Sinkhole pond (Hauts plateaux du Vercors, France) - Lake located in a depression or hole in the bedrock formed by chemical dissolution of carbonate rocks.
Grikes (La Tournette, Haute-Savoie, France) - Fissures in rocks originate from dissolving of carbonates by rainfall.
Sinkhole (Haute plateaux du Vercors, France) - Sinkholes have its origin in dissolution of carbonate rocks or suffosion processes. The bottom of the conical shaped sinkhole could collapse and connect the surface with an underground cave system.
Marble caves (Capillas de Marmol, lago Carrera, Chile) - The caves have formed in a pure marble by dissolution in lake water. The blocks of marble were exposed by glacier erosion during the Plesitocene and consequently exposed to chemical weathering. The parts of the blocks near the water surface are dissolved faster than other parts.
Cave (Grotte de Choranche, Vercors, France) - Caves formed in soluble rock such as limestone, chalk, dolomite, marble, salt, or gypsum counts among the most frequently occurring caves. Especially limestone caves are the largest and most abundant caves with a rich decoration of different types of speleothems.
Stalagmite (Grotte de la Madeleine, Ardeche, France) - Speleothems is a general name for cave deposits formed via carbonate dissolution reactions. Stalagmite is an upward-growing form precipitated from minerals included in water dripping onto the cave floor.
Stalactite (Grotte de Choranche, Vercors, France) - Stalactite is a spleleothem hanging from the cave ceiling that is produced by minerals included in water dripping through the cave ceiling.
Stalagnat - column, pillar (Grotte de Choranche, Vercors, France) - Stalagnat occurs when a stalagmite and stalactite merge into one column.
Drapery (Grotte de la Madeleine, Ardeche, France) - Thin sheet of waved limestone draperies reflect a path of pioneer flow routes running on cave ceiling.
Straws (Grotte de Choranche, Vercors, France) - Straw is a tubular stalactite formed by a hollow mineral cylindrical tube.

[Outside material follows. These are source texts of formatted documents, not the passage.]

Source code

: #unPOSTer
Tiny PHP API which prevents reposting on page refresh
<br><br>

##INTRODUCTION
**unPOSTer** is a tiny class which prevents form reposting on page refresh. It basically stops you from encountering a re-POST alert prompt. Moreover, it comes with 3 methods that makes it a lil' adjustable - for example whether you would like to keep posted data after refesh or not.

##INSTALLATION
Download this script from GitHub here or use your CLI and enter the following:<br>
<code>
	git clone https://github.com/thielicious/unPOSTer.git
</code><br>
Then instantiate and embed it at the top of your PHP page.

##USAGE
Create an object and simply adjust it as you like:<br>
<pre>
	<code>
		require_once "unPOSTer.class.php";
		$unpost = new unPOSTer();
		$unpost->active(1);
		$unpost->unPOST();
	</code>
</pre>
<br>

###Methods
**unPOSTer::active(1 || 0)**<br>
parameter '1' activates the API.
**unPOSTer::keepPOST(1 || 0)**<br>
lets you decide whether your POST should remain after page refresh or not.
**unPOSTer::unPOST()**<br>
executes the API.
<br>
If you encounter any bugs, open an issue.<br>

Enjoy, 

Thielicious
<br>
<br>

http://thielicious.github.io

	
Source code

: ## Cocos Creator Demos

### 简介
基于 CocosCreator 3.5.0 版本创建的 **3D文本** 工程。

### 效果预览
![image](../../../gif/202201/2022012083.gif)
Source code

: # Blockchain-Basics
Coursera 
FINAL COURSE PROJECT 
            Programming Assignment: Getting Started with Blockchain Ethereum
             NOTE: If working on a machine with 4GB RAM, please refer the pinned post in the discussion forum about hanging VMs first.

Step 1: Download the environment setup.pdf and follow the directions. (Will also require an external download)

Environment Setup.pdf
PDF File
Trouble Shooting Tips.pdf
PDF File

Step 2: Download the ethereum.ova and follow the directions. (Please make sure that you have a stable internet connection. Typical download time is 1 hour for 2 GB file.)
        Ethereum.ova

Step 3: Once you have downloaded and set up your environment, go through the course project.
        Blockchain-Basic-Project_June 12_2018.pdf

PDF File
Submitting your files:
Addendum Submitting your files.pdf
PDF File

Flowstone (Grotte de Choranche, Vercors, France) - It is the most common speleothem. Flowstones are formed by precipitation of minerals from flowing film of water on the cave wall or bottom.
Spring (Lathkill Dale, Peak District, UK) - Rivers in karst landscape often disappear in an underground cave system and then it emerge as a cave spring in the distance of hundreds of meters or kilometres.
Karstification (Crimea) - Once opened crack/fracture/crevice in the limestone rock was filled with material with various grain size. After some time this material was cemented with dissoluted calcium carbonate.